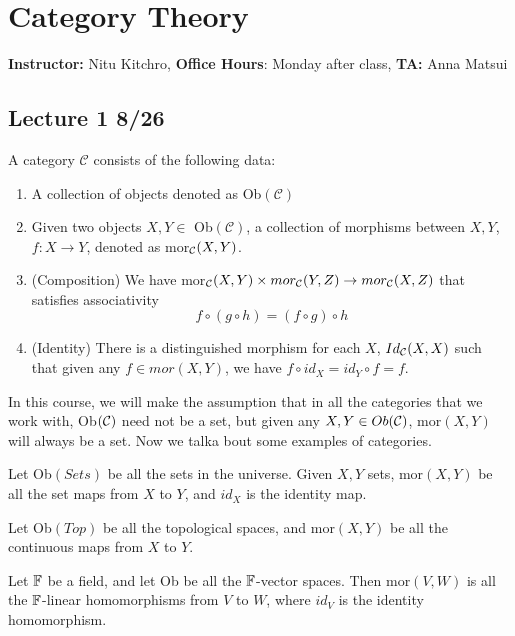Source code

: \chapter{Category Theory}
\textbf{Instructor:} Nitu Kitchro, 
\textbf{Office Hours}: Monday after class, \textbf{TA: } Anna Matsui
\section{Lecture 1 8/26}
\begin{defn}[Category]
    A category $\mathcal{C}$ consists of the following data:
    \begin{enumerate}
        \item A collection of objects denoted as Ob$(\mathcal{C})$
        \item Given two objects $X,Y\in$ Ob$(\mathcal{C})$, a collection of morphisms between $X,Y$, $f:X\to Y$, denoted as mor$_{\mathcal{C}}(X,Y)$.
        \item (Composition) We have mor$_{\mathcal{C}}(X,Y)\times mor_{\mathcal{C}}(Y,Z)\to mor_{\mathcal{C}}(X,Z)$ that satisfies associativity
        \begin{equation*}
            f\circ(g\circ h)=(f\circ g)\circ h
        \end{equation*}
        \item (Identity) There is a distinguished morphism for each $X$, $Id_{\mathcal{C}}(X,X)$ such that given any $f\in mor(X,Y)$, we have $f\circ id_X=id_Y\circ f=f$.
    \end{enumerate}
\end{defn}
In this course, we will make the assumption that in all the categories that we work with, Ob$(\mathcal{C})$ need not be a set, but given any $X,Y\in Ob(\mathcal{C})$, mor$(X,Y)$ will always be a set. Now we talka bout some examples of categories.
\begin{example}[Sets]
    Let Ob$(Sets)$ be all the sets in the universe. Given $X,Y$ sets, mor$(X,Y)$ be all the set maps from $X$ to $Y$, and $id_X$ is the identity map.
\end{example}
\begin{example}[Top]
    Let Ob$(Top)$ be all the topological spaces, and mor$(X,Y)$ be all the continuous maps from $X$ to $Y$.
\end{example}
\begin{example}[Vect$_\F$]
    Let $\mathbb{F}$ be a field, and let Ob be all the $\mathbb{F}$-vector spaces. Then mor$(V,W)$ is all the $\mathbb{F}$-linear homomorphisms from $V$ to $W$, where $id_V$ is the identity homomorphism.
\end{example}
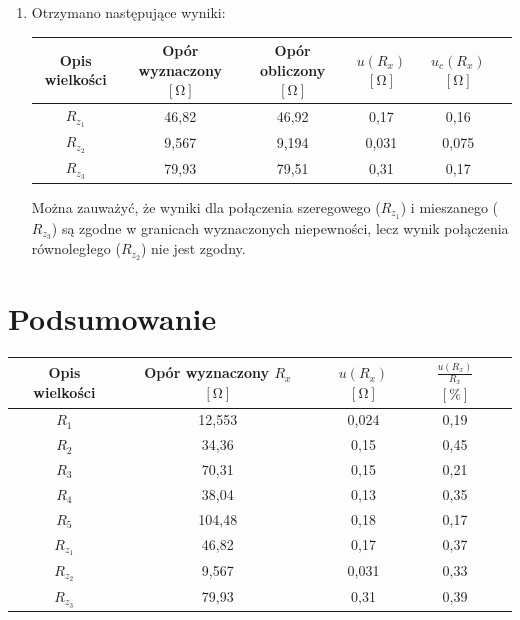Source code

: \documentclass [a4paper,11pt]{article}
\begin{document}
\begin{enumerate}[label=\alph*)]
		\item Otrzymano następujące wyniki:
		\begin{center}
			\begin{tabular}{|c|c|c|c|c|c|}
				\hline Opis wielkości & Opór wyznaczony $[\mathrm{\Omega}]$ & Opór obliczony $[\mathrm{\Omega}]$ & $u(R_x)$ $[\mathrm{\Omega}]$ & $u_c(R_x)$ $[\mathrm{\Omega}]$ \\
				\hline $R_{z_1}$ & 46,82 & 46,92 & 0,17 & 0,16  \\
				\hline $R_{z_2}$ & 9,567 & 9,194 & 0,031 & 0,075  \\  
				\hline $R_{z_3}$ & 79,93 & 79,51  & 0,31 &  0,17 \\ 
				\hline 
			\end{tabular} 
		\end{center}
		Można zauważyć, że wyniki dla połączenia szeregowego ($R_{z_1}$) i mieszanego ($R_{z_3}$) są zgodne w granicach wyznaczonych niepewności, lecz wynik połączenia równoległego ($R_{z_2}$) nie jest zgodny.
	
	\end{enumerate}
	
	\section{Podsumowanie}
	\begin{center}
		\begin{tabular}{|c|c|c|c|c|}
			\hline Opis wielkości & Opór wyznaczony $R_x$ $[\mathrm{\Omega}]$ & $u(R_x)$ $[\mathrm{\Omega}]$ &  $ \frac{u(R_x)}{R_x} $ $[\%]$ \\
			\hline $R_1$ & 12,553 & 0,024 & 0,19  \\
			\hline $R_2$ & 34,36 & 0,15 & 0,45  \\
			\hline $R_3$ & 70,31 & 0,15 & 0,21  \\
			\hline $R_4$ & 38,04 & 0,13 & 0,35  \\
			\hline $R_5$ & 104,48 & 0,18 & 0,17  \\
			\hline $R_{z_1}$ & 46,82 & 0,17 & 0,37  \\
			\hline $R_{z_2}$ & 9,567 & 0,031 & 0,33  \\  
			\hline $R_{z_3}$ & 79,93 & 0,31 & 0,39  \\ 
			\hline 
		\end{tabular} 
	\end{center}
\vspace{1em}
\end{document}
----
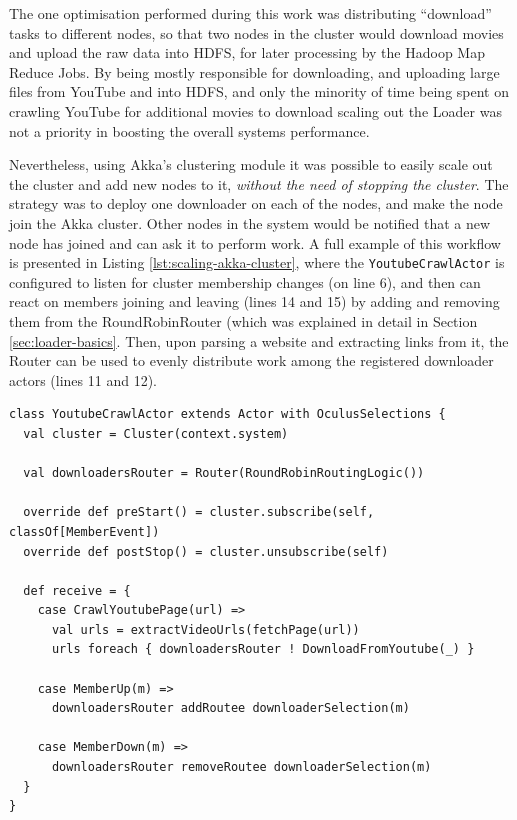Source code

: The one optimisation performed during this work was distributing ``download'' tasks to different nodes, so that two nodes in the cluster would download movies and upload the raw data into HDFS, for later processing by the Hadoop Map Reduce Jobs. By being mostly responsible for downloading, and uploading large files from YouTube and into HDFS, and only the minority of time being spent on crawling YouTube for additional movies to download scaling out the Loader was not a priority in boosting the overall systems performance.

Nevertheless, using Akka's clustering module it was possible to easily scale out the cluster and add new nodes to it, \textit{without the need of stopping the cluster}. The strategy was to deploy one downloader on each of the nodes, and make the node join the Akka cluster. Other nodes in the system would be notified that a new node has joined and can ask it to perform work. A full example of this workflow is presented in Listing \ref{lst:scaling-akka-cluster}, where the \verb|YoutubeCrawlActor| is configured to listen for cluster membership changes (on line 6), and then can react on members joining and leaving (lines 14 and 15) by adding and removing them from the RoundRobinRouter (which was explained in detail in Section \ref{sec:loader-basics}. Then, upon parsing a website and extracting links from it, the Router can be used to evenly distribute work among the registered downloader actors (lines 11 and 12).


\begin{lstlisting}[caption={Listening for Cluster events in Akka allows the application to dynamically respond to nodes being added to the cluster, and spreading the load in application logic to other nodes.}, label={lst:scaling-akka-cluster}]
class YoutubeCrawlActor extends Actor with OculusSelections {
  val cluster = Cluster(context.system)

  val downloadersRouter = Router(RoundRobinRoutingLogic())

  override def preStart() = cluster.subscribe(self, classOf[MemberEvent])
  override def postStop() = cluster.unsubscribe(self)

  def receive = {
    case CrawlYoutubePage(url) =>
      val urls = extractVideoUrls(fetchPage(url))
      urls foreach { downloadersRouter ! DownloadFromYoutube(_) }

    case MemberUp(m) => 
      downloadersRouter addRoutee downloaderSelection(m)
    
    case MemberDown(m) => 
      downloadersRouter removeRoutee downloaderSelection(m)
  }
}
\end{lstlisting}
----
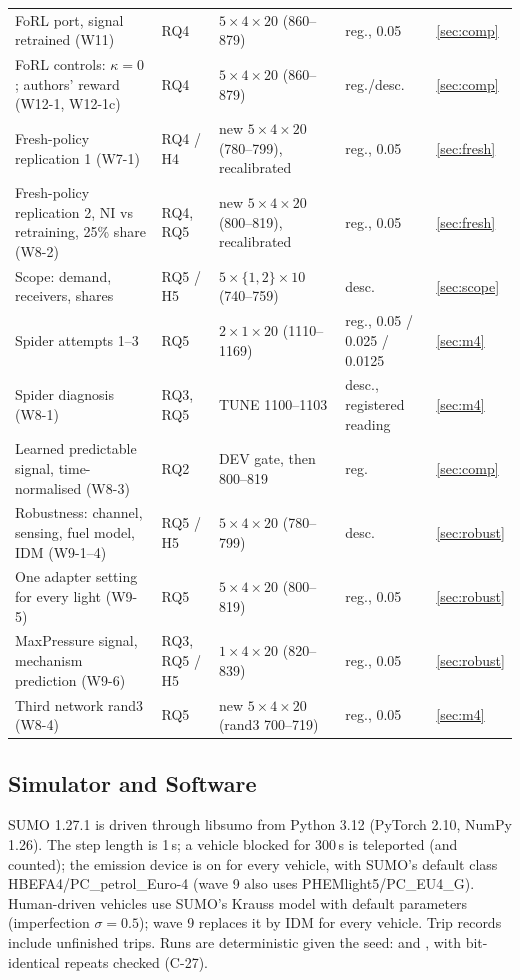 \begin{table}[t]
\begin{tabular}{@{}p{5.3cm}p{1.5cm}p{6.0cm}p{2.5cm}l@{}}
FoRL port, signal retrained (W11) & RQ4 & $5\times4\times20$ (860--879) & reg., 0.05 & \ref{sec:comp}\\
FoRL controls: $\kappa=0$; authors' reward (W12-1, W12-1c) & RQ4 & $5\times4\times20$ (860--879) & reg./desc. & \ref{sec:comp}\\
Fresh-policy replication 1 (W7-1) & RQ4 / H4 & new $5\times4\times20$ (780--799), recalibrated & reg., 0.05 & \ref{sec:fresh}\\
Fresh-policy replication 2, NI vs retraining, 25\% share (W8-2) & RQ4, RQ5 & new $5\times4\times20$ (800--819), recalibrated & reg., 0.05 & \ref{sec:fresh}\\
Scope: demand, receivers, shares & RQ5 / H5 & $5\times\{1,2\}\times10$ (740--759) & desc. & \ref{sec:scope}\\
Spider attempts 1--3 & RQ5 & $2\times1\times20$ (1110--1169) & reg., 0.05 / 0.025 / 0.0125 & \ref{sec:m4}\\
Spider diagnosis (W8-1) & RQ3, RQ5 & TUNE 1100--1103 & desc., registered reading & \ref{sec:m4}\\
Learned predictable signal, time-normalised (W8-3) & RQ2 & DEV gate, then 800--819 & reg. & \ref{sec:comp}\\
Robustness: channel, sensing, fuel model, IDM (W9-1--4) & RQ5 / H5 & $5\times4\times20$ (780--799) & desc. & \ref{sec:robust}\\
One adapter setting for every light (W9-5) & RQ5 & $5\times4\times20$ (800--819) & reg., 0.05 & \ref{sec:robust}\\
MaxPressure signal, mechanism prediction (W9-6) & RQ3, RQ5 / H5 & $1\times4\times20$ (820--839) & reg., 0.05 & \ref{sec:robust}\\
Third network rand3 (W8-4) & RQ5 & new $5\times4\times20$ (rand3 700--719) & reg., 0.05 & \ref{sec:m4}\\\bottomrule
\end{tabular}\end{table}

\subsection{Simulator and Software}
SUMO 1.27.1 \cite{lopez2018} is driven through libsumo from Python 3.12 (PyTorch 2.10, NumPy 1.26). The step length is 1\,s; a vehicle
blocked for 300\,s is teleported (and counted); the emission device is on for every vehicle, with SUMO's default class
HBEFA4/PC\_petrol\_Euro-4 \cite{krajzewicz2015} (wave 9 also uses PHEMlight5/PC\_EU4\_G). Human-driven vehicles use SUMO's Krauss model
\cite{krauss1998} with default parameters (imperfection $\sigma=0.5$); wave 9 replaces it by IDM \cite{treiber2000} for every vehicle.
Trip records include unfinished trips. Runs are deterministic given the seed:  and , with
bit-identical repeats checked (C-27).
----
Tell me how many lines of the data hold the word "fresh", giving only the number.

**EXERCISE RESULT:**
2